Dataset entries:

>>>>

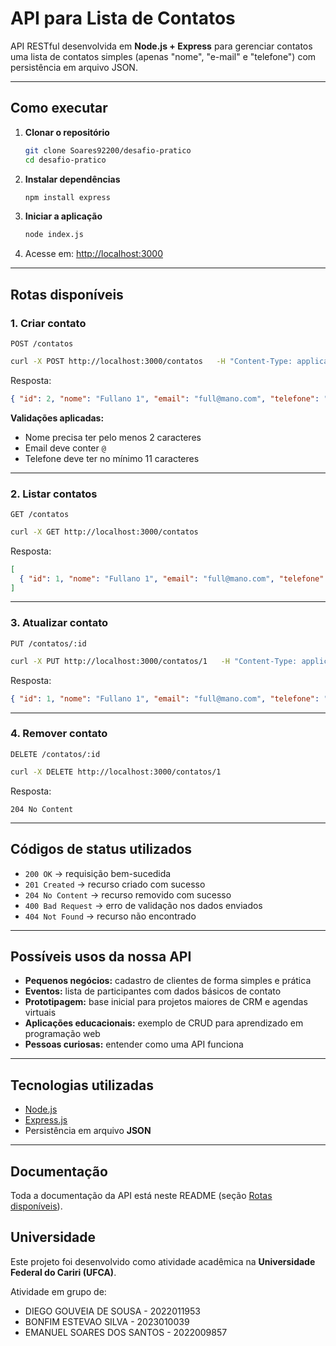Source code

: # API para Lista de Contatos

API RESTful desenvolvida em **Node.js + Express** para gerenciar contatos uma lista de contatos simples (apenas "nome", "e-mail" e "telefone") com persistência em arquivo JSON.

---

## Como executar

1. **Clonar o repositório**
   ```bash
   git clone Soares92200/desafio-pratico
   cd desafio-pratico
   ```

2. **Instalar dependências**
   ```bash
   npm install express
   ```

3. **Iniciar a aplicação**
   ```bash
   node index.js
   ```

4. Acesse em: [http://localhost:3000](http://localhost:3000)

---

## Rotas disponíveis

### 1. Criar contato
`POST /contatos`

```bash
curl -X POST http://localhost:3000/contatos   -H "Content-Type: application/json"   -d '{"nome":"Fullano 1","email":"full@mano.com","telefone":"(12) 123456-7890"}'
```

Resposta:
```json
{ "id": 2, "nome": "Fullano 1", "email": "full@mano.com", "telefone": "(12) 123456-7890" }
```

**Validações aplicadas:**
- Nome precisa ter pelo menos 2 caracteres
- Email deve conter `@`
- Telefone deve ter no mínimo 11 caracteres

---

### 2. Listar contatos
`GET /contatos`

```bash
curl -X GET http://localhost:3000/contatos
```

Resposta:
```json
[
  { "id": 1, "nome": "Fullano 1", "email": "full@mano.com", "telefone": "(12) 12345-6789" }
]
```

---

### 3. Atualizar contato
`PUT /contatos/:id`

```bash
curl -X PUT http://localhost:3000/contatos/1   -H "Content-Type: application/json"   -d '{"telefone":"(12) 98765-4321"}'
```

Resposta:
```json
{ "id": 1, "nome": "Fullano 1", "email": "full@mano.com", "telefone": "(12) 98765-4321" }
```

---

### 4. Remover contato
`DELETE /contatos/:id`

```bash
curl -X DELETE http://localhost:3000/contatos/1
```

Resposta:
```
204 No Content
```

---

## Códigos de status utilizados

- `200 OK` → requisição bem-sucedida  
- `201 Created` → recurso criado com sucesso  
- `204 No Content` → recurso removido com sucesso  
- `400 Bad Request` → erro de validação nos dados enviados  
- `404 Not Found` → recurso não encontrado  

---

## Possíveis usos da nossa API

- **Pequenos negócios:** cadastro de clientes de forma simples e prática  
- **Eventos:** lista de participantes com dados básicos de contato  
- **Prototipagem:** base inicial para projetos maiores de CRM e agendas virtuais  
- **Aplicações educacionais:** exemplo de CRUD para aprendizado em programação web  
- **Pessoas curiosas:** entender como uma API funciona

---

## Tecnologias utilizadas

- [Node.js](https://nodejs.org/)  
- [Express.js](https://expressjs.com/)  
- Persistência em arquivo **JSON**

---

## Documentação

Toda a documentação da API está neste README (seção [Rotas disponíveis](#-rotas-disponíveis)).
  
## Universidade
Este projeto foi desenvolvido como atividade acadêmica na **Universidade Federal do Cariri (UFCA)**.

Atividade em grupo de:
- DIEGO GOUVEIA DE SOUSA - 2022011953
- BONFIM ESTEVAO SILVA - 2023010039
- EMANUEL SOARES DOS SANTOS - 2022009857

<<<<

After locating the line with "## Códigos de status utilizados" above, return that line and every later line through the one with "## Universidade", word for word and with nothing else.

__Exercise output__:
## Códigos de status utilizados

- `200 OK` → requisição bem-sucedida  
- `201 Created` → recurso criado com sucesso  
- `204 No Content` → recurso removido com sucesso  
- `400 Bad Request` → erro de validação nos dados enviados  
- `404 Not Found` → recurso não encontrado  

---

## Possíveis usos da nossa API

- **Pequenos negócios:** cadastro de clientes de forma simples e prática  
- **Eventos:** lista de participantes com dados básicos de contato  
- **Prototipagem:** base inicial para projetos maiores de CRM e agendas virtuais  
- **Aplicações educacionais:** exemplo de CRUD para aprendizado em programação web  
- **Pessoas curiosas:** entender como uma API funciona

---

## Tecnologias utilizadas

- [Node.js](https://nodejs.org/)  
- [Express.js](https://expressjs.com/)  
- Persistência em arquivo **JSON**

---

## Documentação

Toda a documentação da API está neste README (seção [Rotas disponíveis](#-rotas-disponíveis)).
  
## Universidade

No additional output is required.